Adds Stephen Ashwell, underwriter at Hiscox Syndicates: “Since 9/11 we have seen a large volume of stand-alone political violence business coming to London, mainly seeking to add back the terrorism risk, now excluded from the general property insurance. We want to develop this book further. We want to advertise our broad capabilities in the political violence and political risk sphere; and we recognise that we need to offer a broader political violence cover for emerging market assets than the pure terrorism coverage we have provided in the US or Western Europe; that is why we support BPL Global’s initiative.”

Nick Robinson, underwriter at Wellington Underwriting, says: “Wellington is an experienced underwriter of all forms of political risks and we aim to provide effective political violence insurance for emerging market assets with clear, well thought out language. BPL Global’s new policy furthers this aim. We have the capability and appetite to offer this broader cover. We are prepared to support this initiative to provide the broad political risk insurance capacity the market requires.”

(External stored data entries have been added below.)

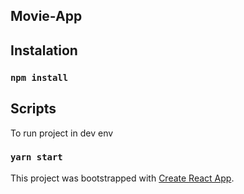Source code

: ## Movie-App

## Instalation

### `npm install`

## Scripts

To run project in dev env

### `yarn start`


This project was bootstrapped with [Create React App](https://github.com/facebookincubator/create-react-app).
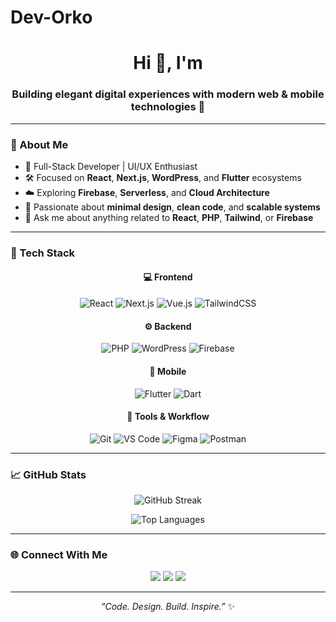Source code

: # Dev-Orko<h1 align="center">Hi 👋, I'm <YOUR NAME></h1>
<h3 align="center">Building elegant digital experiences with modern web & mobile technologies 🚀</h3>

---

### 🧠 About Me
- 💼 Full-Stack Developer | UI/UX Enthusiast  
- 🛠️ Focused on **React**, **Next.js**, **WordPress**, and **Flutter** ecosystems  
- ☁️ Exploring **Firebase**, **Serverless**, and **Cloud Architecture**  
- 🎯 Passionate about **minimal design**, **clean code**, and **scalable systems**  
- 💬 Ask me about anything related to **React**, **PHP**, **Tailwind**, or **Firebase**  

---

### 🧰 Tech Stack

<div align="center">

#### 💻 Frontend
![React](https://img.shields.io/badge/-React-61DAFB?style=for-the-badge&logo=React&logoColor=black)
![Next.js](https://img.shields.io/badge/-Next.js-000000?style=for-the-badge&logo=Next.js)
![Vue.js](https://img.shields.io/badge/-Vue.js-4FC08D?style=for-the-badge&logo=Vue.js&logoColor=white)
![TailwindCSS](https://img.shields.io/badge/-TailwindCSS-38B2AC?style=for-the-badge&logo=TailwindCSS&logoColor=white)

#### ⚙️ Backend
![PHP](https://img.shields.io/badge/-PHP-777BB4?style=for-the-badge&logo=php&logoColor=white)
![WordPress](https://img.shields.io/badge/-WordPress-21759B?style=for-the-badge&logo=WordPress&logoColor=white)
![Firebase](https://img.shields.io/badge/-Firebase-FFCA28?style=for-the-badge&logo=Firebase&logoColor=black)

#### 📱 Mobile
![Flutter](https://img.shields.io/badge/-Flutter-02569B?style=for-the-badge&logo=Flutter&logoColor=white)
![Dart](https://img.shields.io/badge/-Dart-0175C2?style=for-the-badge&logo=Dart&logoColor=white)

#### 🧩 Tools & Workflow
![Git](https://img.shields.io/badge/-Git-F05032?style=for-the-badge&logo=Git&logoColor=white)
![VS Code](https://img.shields.io/badge/-VS%20Code-0078D4?style=for-the-badge&logo=visual-studio-code&logoColor=white)
![Figma](https://img.shields.io/badge/-Figma-F24E1E?style=for-the-badge&logo=Figma&logoColor=white)
![Postman](https://img.shields.io/badge/-Postman-FF6C37?style=for-the-badge&logo=Postman&logoColor=white)

</div>

---

### 📈 GitHub Stats
<div align="center">
  
![GitHub Streak](https://github-readme-streak-stats.herokuapp.com/?user=YOURUSERNAME&theme=transparent&hide_border=true)
  
![Top Languages](https://github-readme-stats.vercel.app/api/top-langs/?username=YOURUSERNAME&layout=compact&theme=transparent&hide_border=true)

</div>

---

### 🌐 Connect With Me
<p align="center">
  <a href="https://linkedin.com/in/YOURUSERNAME" target="_blank"><img src="https://img.shields.io/badge/LinkedIn-0077B5?style=flat&logo=linkedin&logoColor=white"/></a>
  <a href="https://twitter.com/YOURUSERNAME" target="_blank"><img src="https://img.shields.io/badge/Twitter-1DA1F2?style=flat&logo=twitter&logoColor=white"/></a>
  <a href="mailto:youremail@example.com"><img src="https://img.shields.io/badge/Email-D14836?style=flat&logo=gmail&logoColor=white"/></a>
</p>

---

<p align="center">
  <i>“Code. Design. Build. Inspire.”</i> ✨  
</p>
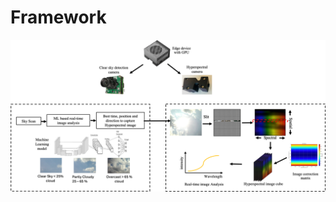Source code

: # Framework 
![image alt](https://github.com/muntasirmahmud1/Hyperspectral-Imaging/blob/39b21fb574d2f24b60b9774267fb534dd3948d37/Image/framework.png)
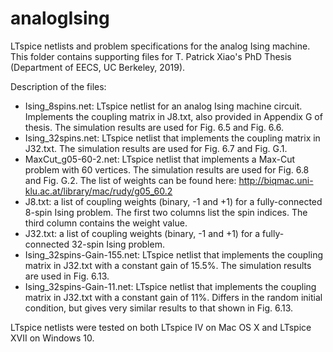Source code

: # analogIsing
LTspice netlists and problem specifications for the analog Ising machine. This folder contains supporting files for T. Patrick Xiao's PhD Thesis (Department of EECS, UC Berkeley, 2019).

Description of the files:
- Ising_8spins.net: LTspice netlist for an analog Ising machine circuit. Implements the coupling matrix in J8.txt, also provided in Appendix G of thesis. The simulation results are used for Fig. 6.5 and Fig. 6.6.
- Ising_32spins.net: LTspice netlist that implements the coupling matrix in J32.txt. The simulation results are used for Fig. 6.7 and Fig. G.1.
- MaxCut_g05-60-2.net: LTspice netlist that implements a Max-Cut problem with 60 vertices. The simulation results are used for Fig. 6.8 and Fig. G.2. The list of weights can be found here: http://biqmac.uni-klu.ac.at/library/mac/rudy/g05_60.2
- J8.txt: a list of coupling weights (binary, -1 and +1) for a fully-connected 8-spin Ising problem. The first two columns list the spin indices. The third column contains the weight value.
- J32.txt: a list of coupling weights (binary, -1 and +1) for a fully-connected 32-spin Ising problem.
- Ising_32spins-Gain-155.net: LTspice netlist that implements the coupling matrix in J32.txt with a constant gain of 15.5%. The simulation results are used in Fig. 6.13.
- Ising_32spins-Gain-11.net: LTspice netlist that implements the coupling matrix in J32.txt with a constant gain of 11%. Differs in the random initial condition, but gives very similar results to that shown in Fig. 6.13.

LTspice netlists were tested on both LTspice IV on Mac OS X and LTspice XVII on Windows 10.
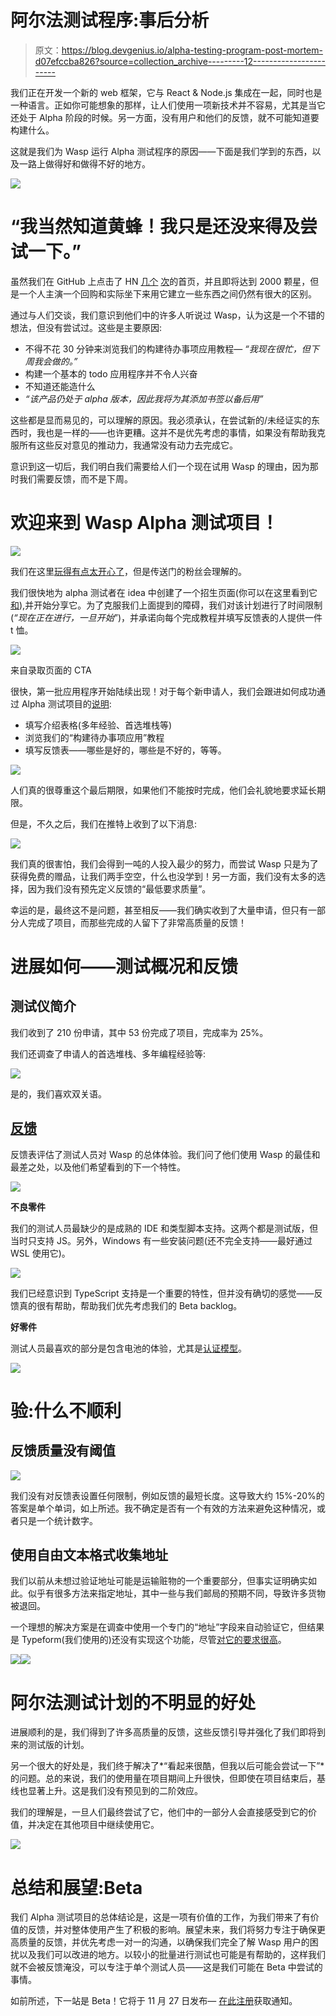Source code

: # 阿尔法测试程序:事后分析

> 原文：<https://blog.devgenius.io/alpha-testing-program-post-mortem-d07efccba826?source=collection_archive---------12----------------------->

我们正在开发一个新的 web 框架，它与 React & Node.js 集成在一起，同时也是一种语言。正如你可能想象的那样，让人们使用一项新技术并不容易，尤其是当它还处于 Alpha 阶段的时候。另一方面，没有用户和他们的反馈，就不可能知道要构建什么。

这就是我们为 Wasp 运行 Alpha 测试程序的原因——下面是我们学到的东西，以及一路上做得好和做得不好的地方。

![](img/e746c54607a90054dfd46e06949bebb4.png)

# “我当然知道黄蜂！我只是还没来得及尝试一下。”[](https://wasp-lang.dev/blog/2022/11/16/alpha-testing-program-post-mortem#of-course-i-know-about-wasp-i-just-havent-come-around-to-trying-it-out-yet)

虽然我们在 GitHub 上点击了 HN [几个](https://news.ycombinator.com/item?id=26091956) [次](https://news.ycombinator.com/item?id=32098144)的首页，并且即将达到 2000 颗星，但是一个人主演一个回购和实际坐下来用它建立一些东西之间仍然有很大的区别。

通过与人们交谈，我们意识到他们中的许多人听说过 Wasp，认为这是一个不错的想法，但没有尝试过。这些是主要原因:

*   不得不花 30 分钟来浏览我们的构建待办事项应用教程— *“我现在很忙，但下周我会做的。”*
*   构建一个基本的 todo 应用程序并不令人兴奋
*   不知道还能造什么
*   *“该产品仍处于 alpha 版本，因此我将为其添加书签以备后用”*

这些都是显而易见的，可以理解的原因。我必须承认，在尝试新的/未经证实的东西时，我也是一样的——也许更糟。这并不是优先考虑的事情，如果没有帮助我克服所有这些反对意见的推动力，我通常没有动力去完成它。

意识到这一切后，我们明白我们需要给人们一个现在试用 Wasp 的理由，因为那时我们需要反馈，而不是下周。

# 欢迎来到 Wasp Alpha 测试项目！

![](img/27cdba61f1f7737193a821d7a5ebc1a8.png)

我们在这里[玩得有点太开心了](https://wasp-lang.notion.site/CLOSED-Welcome-to-Wasp-Alpha-Testing-program-f3a8a350802341abac87fb7831bb1e60)，但是传送门的粉丝会理解的。

我们很快地为 alpha 测试者在 idea 中创建了一个招生页面(你可以在这里看到它[和](https://wasp-lang.notion.site/Wasp-Alpha-Testing-Program-Admissions-dca25649d63849cb8dfc55881e4f6f82)),并开始分享它。为了克服我们上面提到的障碍，我们对该计划进行了时间限制(*“现在正在进行，一旦开始*”)，并承诺向每个完成教程并填写反馈表的人提供一件 t 恤。

![](img/585c7ee7cc965d952f5189543f4c51cb.png)

来自录取页面的 CTA

很快，第一批应用程序开始陆续出现！对于每个新申请人，我们会跟进如何成功通过 Alpha 测试项目的[说明](https://www.notion.so/CLOSED-Welcome-to-Wasp-Alpha-Testing-program-f3a8a350802341abac87fb7831bb1e60):

*   填写介绍表格(多年经验、首选堆栈等)
*   浏览我们的“构建待办事项应用”教程
*   填写反馈表——哪些是好的，哪些是不好的，等等。

![](img/7e21835e539443ee506bf96810f4ecc8.png)

人们真的很尊重这个最后期限，如果他们不能按时完成，他们会礼貌地要求延长期限。

但是，不久之后，我们在推特上收到了以下消息:

![](img/ecb5b56f2f52b256978147c7fb33e128.png)

我们真的很害怕，我们会得到一吨的人投入最少的努力，而尝试 Wasp 只是为了获得免费的赠品，让我们两手空空，什么也没学到！另一方面，我们没有太多的选择，因为我们没有预先定义反馈的“最低要求质量”。

幸运的是，最终这不是问题，甚至相反——我们确实收到了大量申请，但只有一部分人完成了项目，而那些完成的人留下了非常高质量的反馈！

# 进展如何——测试概况和反馈

## 测试仪简介[](https://wasp-lang.dev/blog/2022/11/16/alpha-testing-program-post-mortem#tester-profile)

我们收到了 210 份申请，其中 53 份完成了项目，完成率为 25%。

我们还调查了申请人的首选堆栈、多年编程经验等:

![](img/79eb3336fc65f5a15302df7294b18eb7.png)

是的，我们喜欢双关语。

## [反馈](https://wasp-lang.dev/blog/2022/11/16/alpha-testing-program-post-mortem#the-feedback)

反馈表评估了测试人员对 Wasp 的总体体验。我们问了他们使用 Wasp 的最佳和最差之处，以及他们希望看到的下一个特性。

![](img/27b324ba81d49fb3d1ce603780480b9b.png)

**不良零件**

我们的测试人员最缺少的是成熟的 IDE 和类型脚本支持。这两个都是测试版，但当时只支持 JS。另外，Windows 有一些安装问题(还不完全支持——最好通过 WSL 使用它)。

![](img/2baafa58613620f4b708578ead170cea.png)

我们已经意识到 TypeScript 支持是一个重要的特性，但并没有确切的感觉——反馈真的很有帮助，帮助我们优先考虑我们的 Beta backlog。

**好零件**

测试人员最喜欢的部分是包含电池的体验，尤其是[认证模型](https://wasp-lang.dev/docs/tutorials/todo-app/06-auth)。

![](img/3407f0babe99923a6b36b713efe66466.png)

# 验:什么不顺利[](https://wasp-lang.dev/blog/2022/11/16/alpha-testing-program-post-mortem#post-mortem-what-didnt-go-well)

## 反馈质量没有阈值

![](img/0c9c59e8525b0980dd9b9c43d527293a.png)

我们没有对反馈表设置任何限制，例如反馈的最短长度。这导致大约 15%-20%的答案是单个单词，如上所述。我不确定是否有一个有效的方法来避免这种情况，或者只是一个统计数字。

## 使用自由文本格式收集地址[](https://wasp-lang.dev/blog/2022/11/16/alpha-testing-program-post-mortem#using-free-text-form-for-collecting-addresses)

我们以前从未想过验证地址可能是运输赃物的一个重要部分，但事实证明确实如此。似乎有很多方法来指定地址，其中一些与我们邮局的预期不同，导致许多货物被退回。

一个理想的解决方案是在调查中使用一个专门的“地址”字段来自动验证它，但结果是 Typeform(我们使用的)还没有实现这个功能，尽管[对它的要求很高](https://community.typeform.com/suggestions-feedback-34/address-field-question-type-2950)。

![](img/7c79a853ed111cc3735b31f84e79406b.png)![](img/c6c64bf719d3f13e4ace9c057b476411.png)

# 阿尔法测试计划的不明显的好处

进展顺利的是，我们得到了许多高质量的反馈，这些反馈引导并强化了我们即将到来的测试版的计划。

另一个很大的好处是，我们终于解决了*“看起来很酷，但我以后可能会尝试一下”*的问题。总的来说，我们的使用量在项目期间上升很快，但即使在项目结束后，基线也显著上升。这是我们没有预见到的二阶效应。

我们的理解是，一旦人们最终尝试了它，他们中的一部分人会直接感受到它的价值，并决定在其他项目中继续使用它。

![](img/3162040e620d8920b3d9a091de8cf8c9.png)

# 总结和展望:Beta[](https://wasp-lang.dev/blog/2022/11/16/alpha-testing-program-post-mortem#summary--going-forward-beta)

我们 Alpha 测试项目的总体结论是，这是一项有价值的工作，为我们带来了有价值的反馈，并对整体使用产生了积极的影响。展望未来，我们将努力专注于确保更高质量的反馈，并优先考虑一对一的沟通，以确保我们完全了解 Wasp 用户的困扰以及我们可以改进的地方。以较小的批量进行测试也可能是有帮助的，这样我们就不会被反馈淹没，可以专注于单个测试人员——这是我们可能在 Beta 中尝试的事情。

如前所述，下一站是 Beta！它将于 11 月 27 日发布— [在此注册](https://wasp-lang.dev/#signup)获取通知。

Tina Kirby, underwriter at Beazley Furlonge, agrees. She says: “Beazley specialises in underwriting, inter alia, global political risks and property policies. Standard property policies clearly exclude war, civil war and possibly terrorism but are at best ambiguous on the perils in the wider political violence spectrum. The current environment of political uncertainty and widespread resistance to political and economic change makes it increasingly difficult to differentiate between “pure” civil war or terrorism and other related perils so we welcome the clear language and approach of the new BPL Global policy as a comprehensive solution to a client’s political violence needs.

Geoffrey Lynch, class underwriter at Liberty Syndicate Management, concludes: “Once again BPL have applied considerable intellect in providing a relatively simple solution to a problem which only the more discerning insureds would have realised that they had. This new BPL product effectively covers the gaps which arise when utilising the existing range of standard products; as things stand, it would be all too easy for a loss to fall between two stools. The clarity which this new product provides, both as to scope and certainty of cover, should prove a godsend to embattled risk managers and their advisers.”